We have made a choice as a nation that we like what private philanthropy can do. It has often out-performed government-sponsored research and public welfare programs. But it is a choice and not a fact of life and it cannot survive a great deal of state intervention. Those who doubt that can examine the record of philanthropic foundations in Europe and elsewhere. It won’t take long.
The diversity argument is truly a red herring. If it is right to coerce philanthropic foundations to support the Greenlining Institute’s agenda, it will be just as right to impose a tax on philanthropies for any number of other causes that politicians decide are public priorities. They can be tree-lined to support sustainability; vet-lined to support military veterans; road-lined to support highway construction; gun-lined to support Second Amendment rights, and so on without end. Except there will be an end. Men and women of wealth will just decide there are better ways to support the values they care most about.


2 Responses to Who Owns Philanthropy?
chuckkle - December 7, 2010 at 7:45 am
Where is the coercion here? Aguilar and Mirken say they are asking for data. To have that information available to the public doesn’t force any foundation to do anything. Wood’s fevered fantasies are too much. Watch out for bogeymen!
Chuck Kleinhans
marktropolis - December 7, 2010 at 9:05 am
One man’s coercion is another man’s democracy. We have on the one hand, the Greenlining Institute, whose mission is “to empower communities of color and other disadvantaged groups through multi-ethnic economic and leadership development, civil rights, and anti-redlining activities.” On the other hand, we have Peter Wood, who has made a career out of making the argument that diversity doesn’t matter, and IHE’s spend too much time and energy on it.

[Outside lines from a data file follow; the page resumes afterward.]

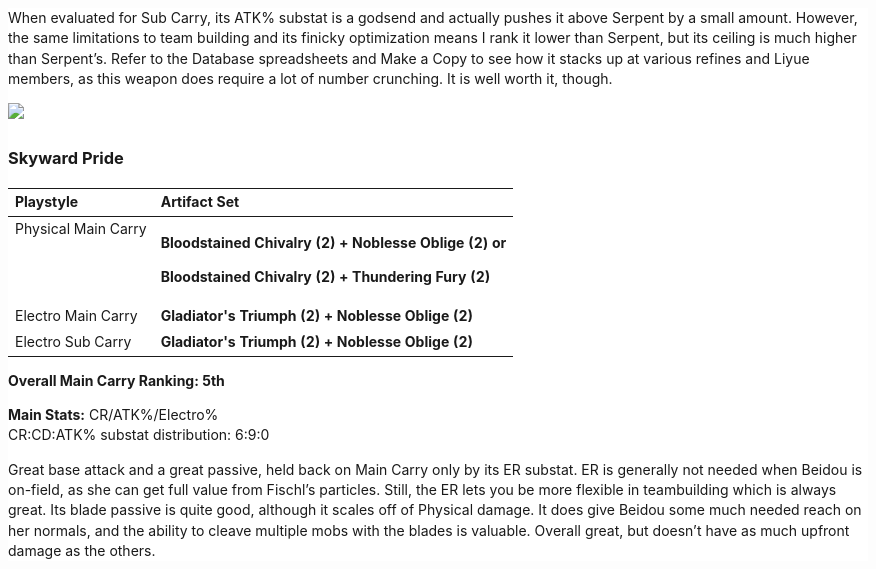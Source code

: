 When evaluated for Sub Carry, its ATK% substat is a godsend and actually pushes it above Serpent by a small amount. However, the same limitations to team building and its finicky optimization means I rank it lower than Serpent, but its ceiling is much higher than Serpent’s. Refer to the Database spreadsheets and Make a Copy to see how it stacks up at various refines and Liyue members, as this weapon does require a lot of number crunching. It is well worth it, though.

![](https://lh6.googleusercontent.com/0NzwkF4JmrVPgK8LVryDS2MFI-CfU9P4RvLNORONGKcohTYtxf16wKw3C07EOZf9eEUcI3wxhLPeumVugV7VFmrM7nHZAoFsQvIHN3in7Cvvl1dhs_7ulHvp-mbTVLmSe0wchL3F)

### **Skyward Pride**

<table>
  <thead>
    <tr>
      <th style="text-align:left"><b>Playstyle</b>
      </th>
      <th style="text-align:left">Artifact Set</th>
    </tr>
  </thead>
  <tbody>
    <tr>
      <td style="text-align:left">Physical Main Carry</td>
      <td style="text-align:left">
        <p><b>Bloodstained Chivalry (2) + Noblesse Oblige (2) or</b>
        </p>
        <p><b>Bloodstained Chivalry (2) + Thundering Fury (2)</b>
        </p>
      </td>
    </tr>
    <tr>
      <td style="text-align:left">Electro Main Carry</td>
      <td style="text-align:left"><b>Gladiator&apos;s Triumph (2) + Noblesse Oblige (2)</b>
      </td>
    </tr>
    <tr>
      <td style="text-align:left">Electro Sub Carry</td>
      <td style="text-align:left"><b>Gladiator&apos;s Triumph (2) + Noblesse Oblige (2)</b>
      </td>
    </tr>
  </tbody>
</table>

**Overall Main Carry Ranking: 5th**

**Main Stats:** CR/ATK%/Electro%  
CR:CD:ATK% substat distribution: 6:9:0

Great base attack and a great passive, held back on Main Carry only by its ER substat. ER is generally not needed when Beidou is on-field, as she can get full value from Fischl’s particles. Still, the ER lets you be more flexible in teambuilding which is always great. Its blade passive is quite good, although it scales off of Physical damage. It does give Beidou some much needed reach on her normals, and the ability to cleave multiple mobs with the blades is valuable. Overall great, but doesn’t have as much upfront damage as the others. 
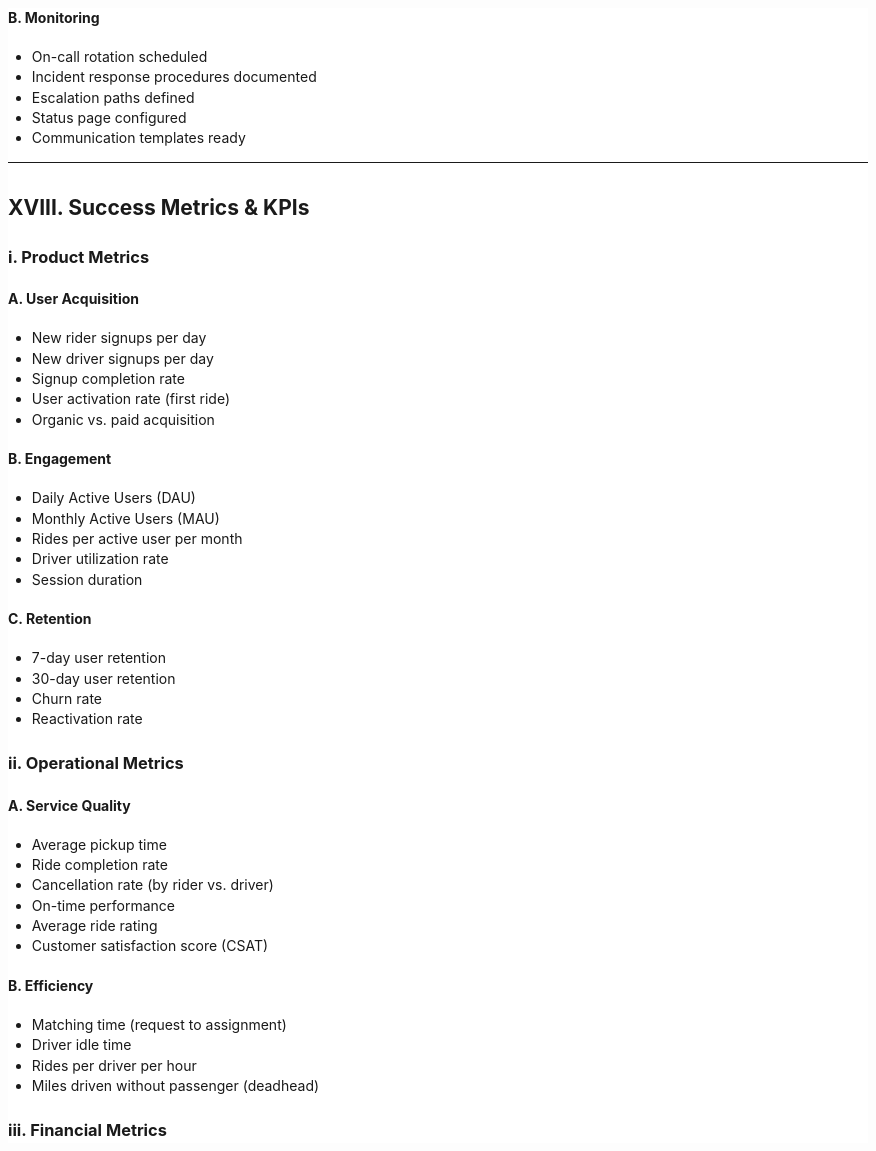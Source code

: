 #### B. Monitoring
-  On-call rotation scheduled
-  Incident response procedures documented
-  Escalation paths defined
-  Status page configured
-  Communication templates ready

---

## XVIII. Success Metrics & KPIs

### i. Product Metrics

#### A. User Acquisition
- New rider signups per day
- New driver signups per day
- Signup completion rate
- User activation rate (first ride)
- Organic vs. paid acquisition

#### B. Engagement
- Daily Active Users (DAU)
- Monthly Active Users (MAU)
- Rides per active user per month
- Driver utilization rate
- Session duration

#### C. Retention
- 7-day user retention
- 30-day user retention
- Churn rate
- Reactivation rate

### ii. Operational Metrics

#### A. Service Quality
- Average pickup time
- Ride completion rate
- Cancellation rate (by rider vs. driver)
- On-time performance
- Average ride rating
- Customer satisfaction score (CSAT)

#### B. Efficiency
- Matching time (request to assignment)
- Driver idle time
- Rides per driver per hour
- Miles driven without passenger (deadhead)

### iii. Financial Metrics
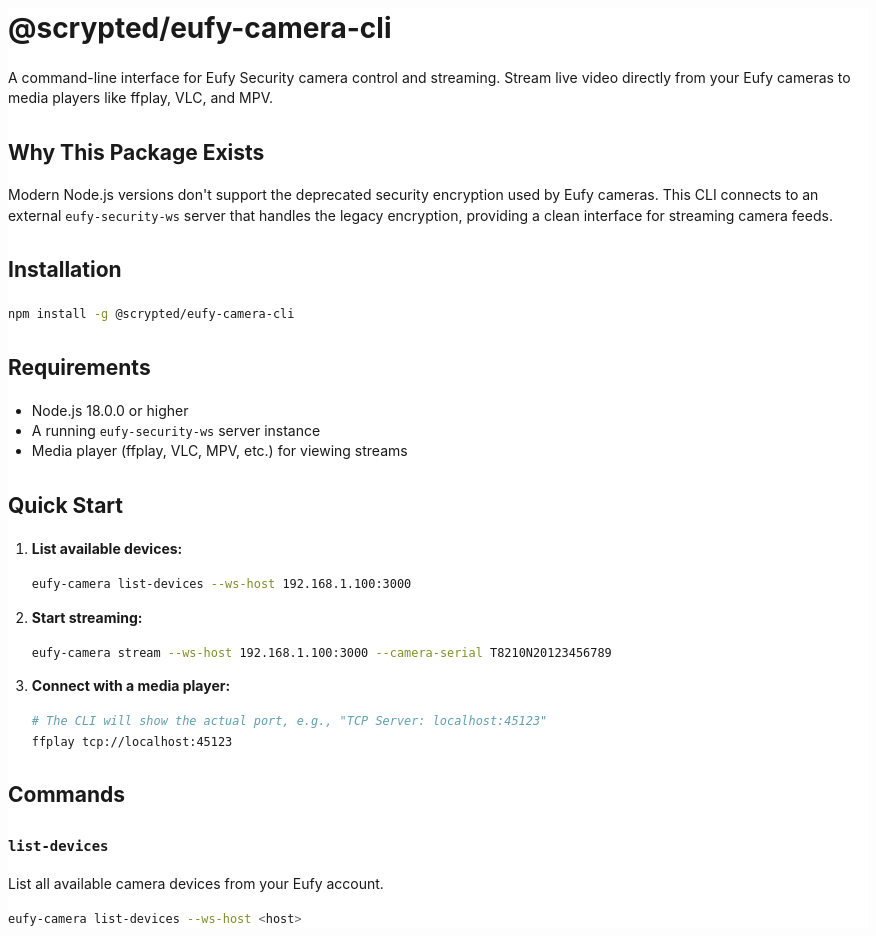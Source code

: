 # @scrypted/eufy-camera-cli

A command-line interface for Eufy Security camera control and streaming. Stream live video directly from your Eufy cameras to media players like ffplay, VLC, and MPV.

## Why This Package Exists

Modern Node.js versions don't support the deprecated security encryption used by Eufy cameras. This CLI connects to an external `eufy-security-ws` server that handles the legacy encryption, providing a clean interface for streaming camera feeds.

## Installation

```bash
npm install -g @scrypted/eufy-camera-cli
```

## Requirements

- Node.js 18.0.0 or higher
- A running `eufy-security-ws` server instance
- Media player (ffplay, VLC, MPV, etc.) for viewing streams

## Quick Start

1. **List available devices:**

   ```bash
   eufy-camera list-devices --ws-host 192.168.1.100:3000
   ```

2. **Start streaming:**

   ```bash
   eufy-camera stream --ws-host 192.168.1.100:3000 --camera-serial T8210N20123456789
   ```

3. **Connect with a media player:**
   ```bash
   # The CLI will show the actual port, e.g., "TCP Server: localhost:45123"
   ffplay tcp://localhost:45123
   ```

## Commands

### `list-devices`

List all available camera devices from your Eufy account.

```bash
eufy-camera list-devices --ws-host <host>
```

And let’s not forget that when all else fails, it’s ACORN’s fault. You always have to remember that the whole housing debacle (the one we’re still in the middle of) was caused by ACORN forcing banks to give money to folks who didn’t deserve it. Of course, that argument only works if you conveniently forget the fact that the a good chunk of the housing debacle had more to do with people who could afford their mortgages (i.e., relatively wealthy) over-extending their equity (because the banks let them) and then the entire credit structure evaporated because Wall Street was having too much fun with credit default swaps. But I wouldn’t expect a self-described anthropologist to have a sturdy handle on the ins and outs of Wall Street.
It’s interesting to me that Wood wants to punt on the discussion of the importance of diversity, even though that’s what the entire discussion pivots on. Obviously, if you have a fundamental disagreement with the entire notion of diversity, you’re going to have a problem with anyone who thinks differently. And vice versa (obviously). But it does all come down to evidence. And Wood doesn’t have any.
What I took away from Greenlining’s response was that they believe (and they’ve got Fortune 500 companies to back them up) that diversity is good for business. And that’s even leaving aside for the moment that there’s a social justice argument. Diversity pays for itself. And there’s evidence for that – both in IHEs and in traditional businesses.
And since Wood doesn’t have any evidence, he has to trot out ACORN. Please, Mr. Wood, before you go down that street again, do a little bit of research on the current economic crisis, and try to to rely on those talking points from Fox.
You want philanthropists to have the freedom to spend their money how they want to. Until they want to spend their money on something you don’t like. Maybe you should pull together a set of funders who want to focus solely on conservative (i.e. anti-diversity) causes? Oh that’s right, they already exist – it’s called the Philanthropy Roundtable.